**Try it:** This task calls for copying every line of the records that includes the word "löschen".

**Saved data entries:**

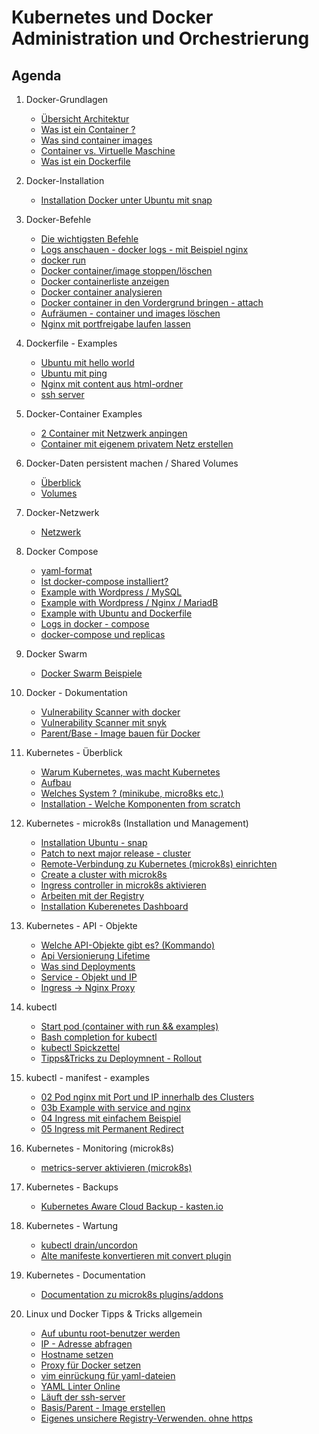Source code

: # Kubernetes und Docker Administration und Orchestrierung 

## Agenda 

  1. Docker-Grundlagen 
     * [Übersicht Architektur](architektur.md)
     * [Was ist ein Container ?](container.md)
     * [Was sind container images](container-images.md) 
     * [Container vs. Virtuelle Maschine](container-vs-vm.md)
     * [Was ist ein Dockerfile](dockerfile.md) 
  
  1. Docker-Installation
     * [Installation Docker unter Ubuntu mit snap](install-ubuntu-snap.md)
  
  1. Docker-Befehle 
     * [Die wichtigsten Befehle](docker-befehle.md)
     * [Logs anschauen - docker logs - mit Beispiel nginx](docker-logs-nginx.md)
     * [docker run](docker-run.md)
     * [Docker container/image stoppen/löschen](container-image-delete.md)
     * [Docker containerliste anzeigen](container-liste.md)
     * [Docker container analysieren](docker-inspect.md)
     * [Docker container in den Vordergrund bringen - attach](/docker/docker-attach.md) 
     * [Aufräumen - container und images löschen](prune-container-images.md)
     * [Nginx mit portfreigabe laufen lassen](docker-example-nginx.md)
    
  
  1. Dockerfile - Examples 
     * [Ubuntu mit hello world](ubuntu-hello-world.md)
     * [Ubuntu mit ping](ubuntu-ping.md) 
     * [Nginx mit content aus html-ordner](nginx-html-content.md)
     * [ssh server](ubuntu-ssh-server.md)
  
  1. Docker-Container Examples 
     * [2 Container mit Netzwerk anpingen](2-containers-with-network-ping.md)
     * [Container mit eigenem privatem Netz erstellen](container-with-own-bridge.md)  
  
  1. Docker-Daten persistent machen / Shared Volumes 
     * [Überblick](storage-overview.md) 
     * [Volumes](storage-volumes.md) 
  
  1. Docker-Netzwerk 
     * [Netzwerk](network.md)
  
  1. Docker Compose
     * [yaml-format](yaml-format.md)
     * [Ist docker-compose installiert?](docker-compose-installed.md) 
     * [Example with Wordpress / MySQL](example-wordpress-mysql.md)
     * [Example with Wordpress / Nginx / MariadB](example-wnm-docker-compose.md)
     * [Example with Ubuntu and Dockerfile](example-docker-compose-ubuntu-build.md)
     * [Logs in docker - compose](docker-compose-logs.md)
     * [docker-compose und replicas](docker-compose-replicas.md)
  
  1. Docker Swarm 
     * [Docker Swarm Beispiele](docker-swarm-examples.md)

  1. Docker - Dokumentation 
     * [Vulnerability Scanner with docker](https://docs.docker.com/engine/scan/#prerequisites)
     * [Vulnerability Scanner mit snyk](https://snyk.io/plans/)
     * [Parent/Base - Image bauen für Docker](https://docs.docker.com/develop/develop-images/baseimages/)
    
  1. Kubernetes - Überblick
     * [Warum Kubernetes, was macht Kubernetes](warum-kubernetes.md) 
     * [Aufbau](/kubernetes/architecture.md)
     * [Welches System ? (minikube, micro8ks etc.)](welches-system.md)
     * [Installation - Welche Komponenten from scratch](/kubernetes/installation-components-overview.md)

  1. Kubernetes - microk8s (Installation und Management) 
     * [Installation Ubuntu - snap](microk8s/installation-ubuntu-snap.md)
     * [Patch to next major release - cluster](microk8s/patch-next-major.md)
     * [Remote-Verbindung zu Kubernetes (microk8s) einrichten](microk8s/connect-from-remote.md)
     * [Create a cluster with microk8s](microk8s/cluster.md)
     * [Ingress controller in microk8s aktivieren](microk8s/ingress.md) 
     * [Arbeiten mit der Registry](microk8s/registry.md)
     * [Installation Kuberenetes Dashboard](/microk8s/dashboard.md) 

  1. Kubernetes - API - Objekte
     * [Welche API-Objekte gibt es? (Kommando)](/kubernetes/api-resources.md)
     * [Api Versionierung Lifetime](/kubernetes/api-versionierung-lifetime.md)
     * [Was sind Deployments](/kubernetes/deployments.md)
     * [Service - Objekt und IP](/kubernetes/service.md)
     * [Ingress -> Nginx Proxy](/kubernetes/ingress.md)
      
  1. kubectl 
     * [Start pod (container with run && examples)](/kubectl/run-with-example.md)
     * [Bash completion for kubectl](/kubectl/bash-completion.md)
     * [kubectl Spickzettel](/kubectl/spickzettel.md)
     * [Tipps&Tricks zu Deploymnent - Rollout](/kubectl/rollout.md) 
     

  1. kubectl - manifest - examples 
     * [02 Pod nginx mit Port und IP innerhalb des Clusters](/kubectl-examples/02-pod-nginx-exposed.md)
     * [03b Example with service and nginx](/kubectl-examples/03b-service.md)
     * [04 Ingress mit einfachem Beispiel](/kubectl-examples/04-ingress-nginx.md)
     * [05 Ingress mit Permanent Redirect](/kubectl-examples/05-ingress-permanent-redirect.md)

  1. Kubernetes - Monitoring (microk8s) 
     * [metrics-server aktivieren (microk8s)](/microk8s/metrics-server.md)

  1. Kubernetes - Backups 
     + [Kubernetes Aware Cloud Backup - kasten.io](/backups/cluster-backup-kasten-io.md)

  1. Kubernetes - Wartung 
     * [kubectl drain/uncordon](/kubectl/uncordon-drain.md)
     * [Alte manifeste konvertieren mit convert plugin](/kubectl/convert-plugin.md)

  1. Kubernetes - Documentation 
     * [Documentation zu microk8s plugins/addons](https://microk8s.io/docs/addons)

  1. Linux und Docker Tipps & Tricks allgemein 
     * [Auf ubuntu root-benutzer werden](sudo.md)
     * [IP - Adresse abfragen](ip-a.md)
     * [Hostname setzen](hostname.md)
     * [Proxy für Docker setzen](proxy-docker.md)
     * [vim einrückung für yaml-dateien](/vim/vim-yaml.md)
     * [YAML Linter Online](http://www.yamllint.com/)
     * [Läuft der ssh-server](ssh-running.md)
     * [Basis/Parent - Image erstellen](docker-base-image.md)
     * [Eigenes unsichere Registry-Verwenden. ohne https](insecure-registry.md)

**Response box:**
     * [Docker container/image stoppen/löschen](container-image-delete.md)
     * [Aufräumen - container und images löschen](prune-container-images.md)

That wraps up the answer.